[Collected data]
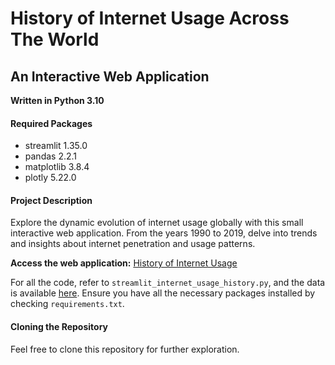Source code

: # History of Internet Usage Across The World

## An Interactive Web Application

**Written in Python 3.10**

#### Required Packages

- streamlit 1.35.0
- pandas 2.2.1
- matplotlib 3.8.4
- plotly 5.22.0

#### Project Description

Explore the dynamic evolution of internet usage globally with this small interactive web application. From the years 1990 to 2019, delve into trends and insights about internet penetration and usage patterns.

**Access the web application:** [History of Internet Usage](https://internet-usage-history.streamlit.app/)

For all the code, refer to `streamlit_internet_usage_history.py`, and the data is available [here](https://github.com/magumbert/internet_usage_history/tree/main/data). Ensure you have all the necessary packages installed by checking `requirements.txt`.

#### Cloning the Repository

Feel free to clone this repository for further exploration.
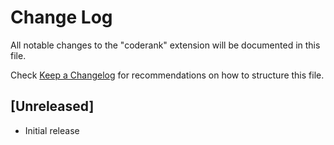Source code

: # Change Log

All notable changes to the "coderank" extension will be documented in this file.

Check [Keep a Changelog](http://keepachangelog.com/) for recommendations on how to structure this file.

## [Unreleased]

- Initial release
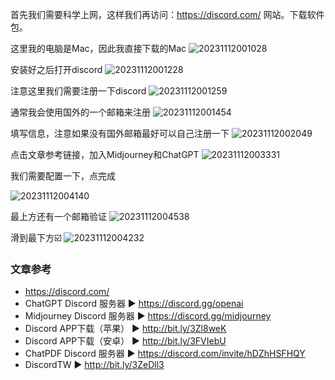 
首先我们需要科学上网，这样我们再访问：https://discord.com/ 网站。下载软件包。

这里我的电脑是Mac，因此我直接下载的Mac
![20231112001028](https://barry-boy-1311671045.cos.ap-beijing.myqcloud.com/blog/20231112001028.png)

安装好之后打开discord
![20231112001228](https://barry-boy-1311671045.cos.ap-beijing.myqcloud.com/blog/20231112001228.png)

注意这里我们需要注册一下discord
![20231112001259](https://barry-boy-1311671045.cos.ap-beijing.myqcloud.com/blog/20231112001259.png)

通常我会使用国外的一个邮箱来注册
![20231112001454](https://barry-boy-1311671045.cos.ap-beijing.myqcloud.com/blog/20231112001454.png)

填写信息，注意如果没有国外邮箱最好可以自己注册一下
![20231112002049](https://barry-boy-1311671045.cos.ap-beijing.myqcloud.com/blog/20231112002049.png)


点击文章参考链接，加入Midjourney和ChatGPT
![20231112003331](https://barry-boy-1311671045.cos.ap-beijing.myqcloud.com/blog/20231112003331.png)

我们需要配置一下，点完成

![20231112004140](https://barry-boy-1311671045.cos.ap-beijing.myqcloud.com/blog/20231112004140.png)

最上方还有一个邮箱验证
![20231112004538](https://barry-boy-1311671045.cos.ap-beijing.myqcloud.com/blog/20231112004538.png)


滑到最下方☑️
![20231112004232](https://barry-boy-1311671045.cos.ap-beijing.myqcloud.com/blog/20231112004232.png)


























### **文章参考**

- https://discord.com/
- ChatGPT Discord 服务器 ▶ https://discord.gg/openai
- Midjourney Discord 服务器  ▶ https://discord.gg/midjourney
- Discord APP下载（苹果） ▶ http://bit.ly/3Zl8weK
- Discord APP下载（安卓） ▶ http://bit.ly/3FVIebU
- ChatPDF Discord 服务器 ▶ https://discord.com/invite/hDZhHSFHQY
- DiscordTW  ▶ http://bit.ly/3ZeDll3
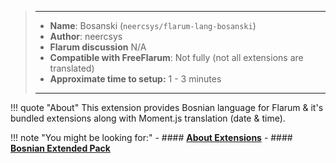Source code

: > ---
> - **Name**: Bosanski (`neercsys/flarum-lang-bosanski`)
> - **Author**: neercsys
> - **Flarum discussion** N/A
> - **Compatible with FreeFlarum**: Not fully (not all extensions are translated)
> - **Approximate time to setup:** 1 - 3 minutes
>
> ---

!!! quote "About"
    This extension provides Bosnian language for Flarum & it's bundled extensions along with Moment.js translation (date & time).
    

!!! note "You might be looking for:"
    - #### **[About Extensions](/docs/how-to/extensions/about-extensions/)**
    - #### **[Bosnian Extended Pack](/docs/how-to/extensions/bosnian-extended-pack/)**

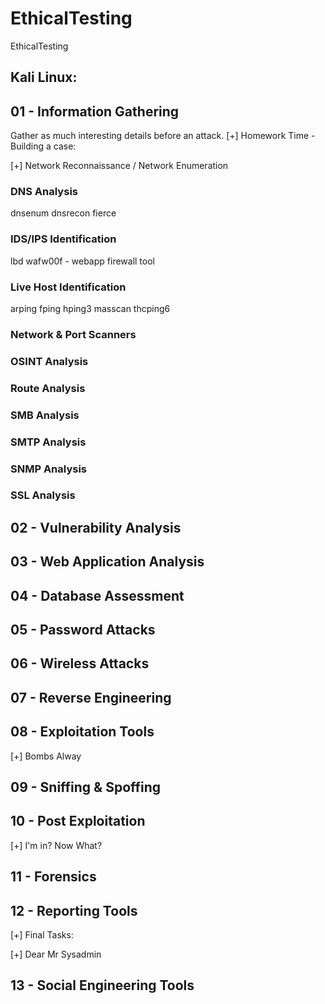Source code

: # EthicalTesting
EthicalTesting

## Kali Linux:
## 01 - Information Gathering

Gather as much interesting details before an attack.
[+] Homework Time - Building a case:

[+] Network Reconnaissance / Network Enumeration

### DNS Analysis

dnsenum
dnsrecon
fierce

### IDS/IPS Identification

lbd
wafw00f - webapp firewall tool

### Live Host Identification

arping
fping
hping3
masscan
thcping6

### Network & Port Scanners
### OSINT Analysis
### Route Analysis
### SMB Analysis
### SMTP Analysis
### SNMP Analysis
### SSL Analysis


## 02 - Vulnerability Analysis
## 03 - Web Application Analysis
## 04 - Database Assessment
## 05 - Password Attacks
## 06 - Wireless Attacks
## 07 - Reverse Engineering
## 08 - Exploitation Tools

[+] Bombs Alway

## 09 - Sniffing & Spoffing
## 10 - Post Exploitation

[+] I'm in? Now What?

## 11 - Forensics
## 12 - Reporting Tools

[+] Final Tasks: 

[+] Dear Mr Sysadmin

## 13 - Social Engineering Tools
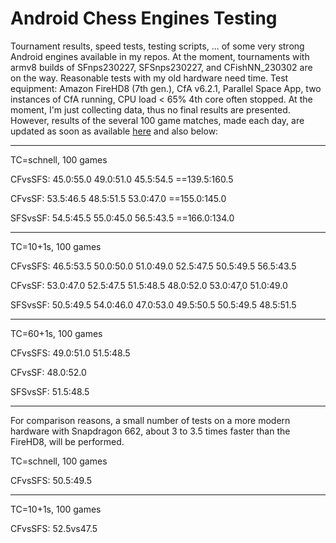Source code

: # Android Chess Engines Testing
Tournament results, speed tests, testing scripts, ... of some very strong Android engines available in my repos. 
At the moment, tournaments with armv8 builds of SFnps230227, SFSnps230227, and CFishNN_230302 are on the way. 
Reasonable tests with my old hardware need time. Test equipment: 
Amazon FireHD8 (7th gen.), CfA v6.2.1,  Parallel Space App, two instances of CfA running, CPU load < 65% 4th core often stopped.
At the moment, I'm just collecting data, thus no final results are presented.
However, results of the several 100 game matches, made each day, are updated as soon as available [here](https://github.com/Joachim26/Android_Chess_Engines_Testing/blob/main/DailyUpdatedTestResults.txt) and also below:


________________________________________
TC=schnell, 100 games

CFvsSFS:
45.0:55.0
49.0:51.0
45.5:54.5
==139.5:160.5

CFvsSF:
53.5:46.5
48.5:51.5
53.0:47.0
==155.0:145.0

SFSvsSF:
54.5:45.5
55.0:45.0
56.5:43.5
==166.0:134.0
________________________________________
TC=10+1s, 100 games

CFvsSFS:
46.5:53.5
50.0:50.0
51.0:49.0
52.5:47.5
50.5:49.5
56.5:43.5

CFvsSF:
53.0:47.0
52.5:47.5
51.5:48.5
48.0:52.0
53.0:47,0
51.0:49.0

SFSvsSF:
50.5:49.5
54.0:46.0
47.0:53.0
49.5:50.5
50.5:49.5
48.5:51.5

________________________________________
TC=60+1s, 100 games

CFvsSFS:
49.0:51.0
51.5:48.5


CFvsSF:
48.0:52.0



SFSvsSF:
51.5:48.5



________________________________________
For comparison reasons, a small number of tests 
on a more modern hardware with Snapdragon 662, 
about 3 to 3.5 times faster than the FireHD8, 
will be performed.

TC=schnell, 100 games

CFvsSFS:
50.5:49.5


________________________________________
TC=10+1s, 100 games

CFvsSFS:
52.5vs47.5



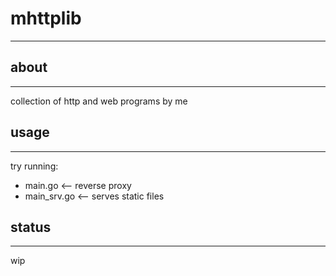# mhttplib

* * *

## about

* * *

collection of http and web programs by me

## usage

* * *

try running:
- main.go <-- reverse proxy
- main_srv.go <-- serves static files

## status

* * *

wip
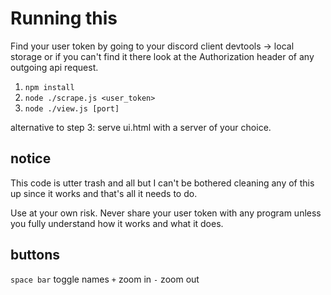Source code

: # Running this

Find your user token by going to your discord client devtools -> local storage or if you can't find it there look at the Authorization header of any outgoing api request.

1. `npm install`
2. `node ./scrape.js <user_token>`
3. `node ./view.js [port]`

alternative to step 3: serve ui.html with a server of your choice.

## notice

This code is utter trash and all but I can't be bothered cleaning any of this up since it works and that's all it needs to do.

Use at your own risk. Never share your user token with any program unless you fully understand how it works and what it does.

## buttons

`space bar` toggle names
`+` zoom in
`-` zoom out
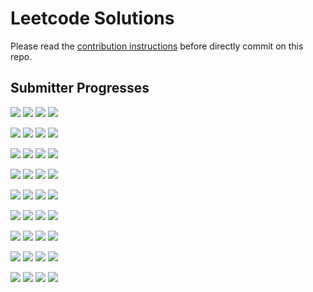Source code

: # Leetcode Solutions
Please read the [contribution instructions](https://github.com/leetcode-study-group/leetcode-solutions/wiki) before directly commit on this repo.

## Submitter Progresses

![](https://img.shields.io/badge/Progress-055%20%2F%20310-ff2d00.svg) ![](https://img.shields.io/badge/Recent-103-00ff00.svg) ![](https://img.shields.io/badge/Total-205-ff69b4.svg) ![](https://img.shields.io/badge/Name-Jrui-lightgrey.svg) 

![](https://img.shields.io/badge/Progress-064%20%2F%20310-ff3400.svg) ![](https://img.shields.io/badge/Recent-045-00ff00.svg) ![](https://img.shields.io/badge/Total-080-ff69b4.svg) ![](https://img.shields.io/badge/Name-olaolaola-lightgrey.svg) 

![](https://img.shields.io/badge/Progress-135%20%2F%20310-ff6f00.svg) ![](https://img.shields.io/badge/Recent-021-cc9900.svg) ![](https://img.shields.io/badge/Total-204-ff69b4.svg) ![](https://img.shields.io/badge/Name-Joshuawong-lightgrey.svg) 

![](https://img.shields.io/badge/Progress-126%20%2F%20310-ff6700.svg) ![](https://img.shields.io/badge/Recent-021-cc9900.svg) ![](https://img.shields.io/badge/Total-240-ff69b4.svg) ![](https://img.shields.io/badge/Name-yanyatongzh-lightgrey.svg) 

![](https://img.shields.io/badge/Progress-005%20%2F%20310-ff0400.svg) ![](https://img.shields.io/badge/Recent-019-e98a00.svg) ![](https://img.shields.io/badge/Total-008-ff69b4.svg) ![](https://img.shields.io/badge/Name-brucegx-lightgrey.svg) 

![](https://img.shields.io/badge/Progress-020%20%2F%20310-ff1000.svg) ![](https://img.shields.io/badge/Recent-018-f78300.svg) ![](https://img.shields.io/badge/Total-063-ff69b4.svg) ![](https://img.shields.io/badge/Name-robturtle-lightgrey.svg) 

![](https://img.shields.io/badge/Progress-035%20%2F%20310-ff1c00.svg) ![](https://img.shields.io/badge/Recent-015-ff6d00.svg) ![](https://img.shields.io/badge/Total-052-ff69b4.svg) ![](https://img.shields.io/badge/Name-zhouyuanquaner-lightgrey.svg) 

![](https://img.shields.io/badge/Progress-005%20%2F%20310-ff0400.svg) ![](https://img.shields.io/badge/Recent-003-ff1500.svg) ![](https://img.shields.io/badge/Total-008-ff69b4.svg) ![](https://img.shields.io/badge/Name-zhuwhr-lightgrey.svg) 

![](https://img.shields.io/badge/Progress-067%20%2F%20310-ff3700.svg) ![](https://img.shields.io/badge/Recent-000-ff0000.svg) ![](https://img.shields.io/badge/Total-094-ff69b4.svg) ![](https://img.shields.io/badge/Name-haolin.ju-lightgrey.svg) 

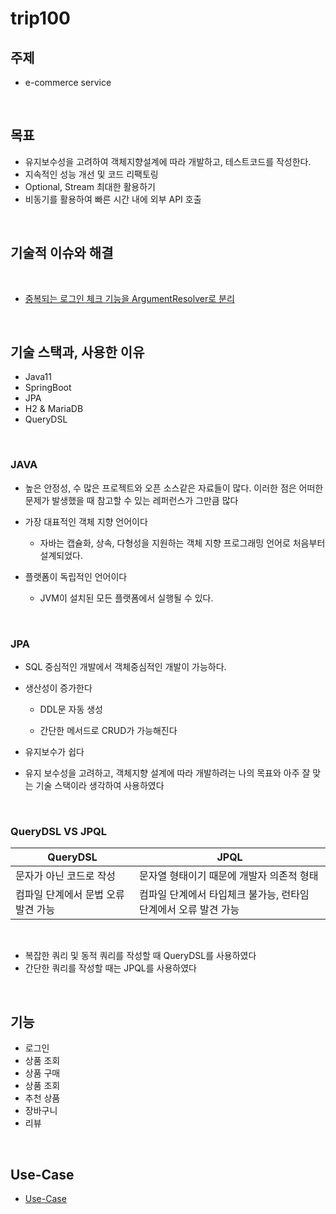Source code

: # trip100

## 주제
- e-commerce service

<br>

## 목표
- 유지보수성을 고려하여 객체지향설계에 따라 개발하고, 테스트코드를 작성한다.
- 지속적인 성능 개선 및 코드 리팩토링
- Optional, Stream 최대한 활용하기
- 비동기를 활용하여 빠른 시간 내에 외부 API 호출

<Br>
  
## 기술적 이슈와 해결

<br>

- [중복되는 로그인 체크 기능을 ArgumentResolver로 분리](https://github.com/juni998/trip100/wiki/%EC%A4%91%EB%B3%B5%EB%90%98%EB%8A%94-%EB%A1%9C%EA%B7%B8%EC%9D%B8-%EC%B2%B4%ED%81%AC-%EA%B8%B0%EB%8A%A5%EC%9D%84-ArgumentResolver%EB%A1%9C-%EB%B6%84%EB%A6%AC)

<br>

## 기술 스택과, 사용한 이유

- Java11
- SpringBoot
- JPA
- H2 & MariaDB
- QueryDSL

<br>

### JAVA

- 높은 안정성, 수 많은 프로젝트와 오픈 소스같은 자료들이 많다. 이러한 점은 어떠한 문제가 발생했을 때 참고할 수 있는 레퍼런스가 그만큼 많다

- 가장 대표적인 객체 지향 언어이다
  - 자바는 캡슐화, 상속, 다형성을 지원하는 객체 지향 프로그래밍 언어로 처음부터 설계되었다.

- 플랫폼이 독립적인 언어이다
  - JVM이 설치된 모든 플랫폼에서 실행될 수 있다.


<br>

### JPA

- SQL 중심적인 개발에서 객체중심적인 개발이 가능하다.

- 생산성이 증가한다

  - DDL문 자동 생성

  - 간단한 메서드로 CRUD가 가능해진다

- 유지보수가 쉽다
  
- 유지 보수성을 고려하고, 객체지향 설계에 따라 개발하려는 나의 목표와 아주 잘 맞는 기술 스택이라 생각하여 사용하였다


<br>

### QueryDSL VS JPQL

| QueryDSL | JPQL |
| ----- | ----- |
|문자가 아닌 코드로 작성 | 문자열 형태이기 때문에 개발자 의존적 형태 |
| 컴파일 단계에서 문법 오류 발견 가능 | 컴파일 단계에서 타입체크 불가능, 런타임 단계에서 오류 발견 가능 |
<br>

- 복잡한 쿼리 및 동적 쿼리를 작성할 때 QueryDSL를 사용하였다
- 간단한 쿼리를 작성할 때는 JPQL를 사용하였다


<br>

## 기능
- 로그인
- 상품 조회
- 상품 구매
- 상품 조회
- 추천 상품
- 장바구니
- 리뷰

<br>


## Use-Case
- [Use-Case](https://github.com/juni998/trip100/wiki/Use-Case)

Task directions
For each line above that includes the word "results", make a copy of that line.

Reply to the exercise
Tournament results, speed tests, testing scripts, ... of some very strong Android engines available in my repos. 
At the moment, I'm just collecting data, thus no final results are presented.
However, results of the several 100 game matches, made each day, are updated as soon as available [here](https://github.com/Joachim26/Android_Chess_Engines_Testing/blob/main/DailyUpdatedTestResults.txt) and also below:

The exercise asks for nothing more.